Alain Dantinne, La Promesse d’Almache : Une auberge espagnole en Ardenne

Pierre et Dydie savourent leur vie commune, ignorants du lendemain. Au dernier vivant tous les biens ! , se sont-ils déclarés. C’est leur pacte de jouissance pour l’éternité provisoire de la vie. Et ils en ont bien profité, chacun respectant le secret de l’autre. Sur le tard, après bien des vicissitudes et des voyages au long-cours qui les ont abreuvés jusqu’à l’ivresse, ils décident d’abriter leurs souvenirs.
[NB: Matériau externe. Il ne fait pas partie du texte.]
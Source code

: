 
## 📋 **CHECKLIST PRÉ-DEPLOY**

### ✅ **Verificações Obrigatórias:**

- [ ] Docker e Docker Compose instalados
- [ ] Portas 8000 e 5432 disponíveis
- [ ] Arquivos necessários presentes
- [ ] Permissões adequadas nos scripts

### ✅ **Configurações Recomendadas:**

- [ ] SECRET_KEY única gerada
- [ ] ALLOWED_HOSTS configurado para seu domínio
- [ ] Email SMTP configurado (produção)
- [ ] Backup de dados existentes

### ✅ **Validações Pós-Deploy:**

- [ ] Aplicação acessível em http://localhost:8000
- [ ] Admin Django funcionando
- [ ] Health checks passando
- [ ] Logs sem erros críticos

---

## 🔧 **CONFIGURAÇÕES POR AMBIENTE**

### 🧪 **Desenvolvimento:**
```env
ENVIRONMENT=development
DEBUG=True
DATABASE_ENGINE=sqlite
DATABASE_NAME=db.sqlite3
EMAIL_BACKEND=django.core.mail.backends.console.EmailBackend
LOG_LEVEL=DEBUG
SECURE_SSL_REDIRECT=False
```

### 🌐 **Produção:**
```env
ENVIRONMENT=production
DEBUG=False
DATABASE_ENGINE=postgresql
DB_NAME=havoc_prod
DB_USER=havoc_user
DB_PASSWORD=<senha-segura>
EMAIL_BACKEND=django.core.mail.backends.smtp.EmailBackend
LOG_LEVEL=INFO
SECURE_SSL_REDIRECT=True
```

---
Petites annonces, recherches méticuleuses : le couple bohème dégotte l’ancienne auberge d’Almache, en Ardenne belge, non loin de Bouillon et sa frontière. Le spécialiste des métaux non-ferreux et l’ancienne employée de la Sabena retapent la maison mais pas trop. Ils y reçoivent la kyrielle des amis cosmopolites, qui déversent leur bonne humeur et partagent la table toujours en fête. Mladen, jeune prêtre yougoslave, Léon, bambocheur au passé de légionnaire, Bernardin et bien d’autres honorent cette maison du bonheur. Le champagne coule à flots, c’est la tasse de Dydie.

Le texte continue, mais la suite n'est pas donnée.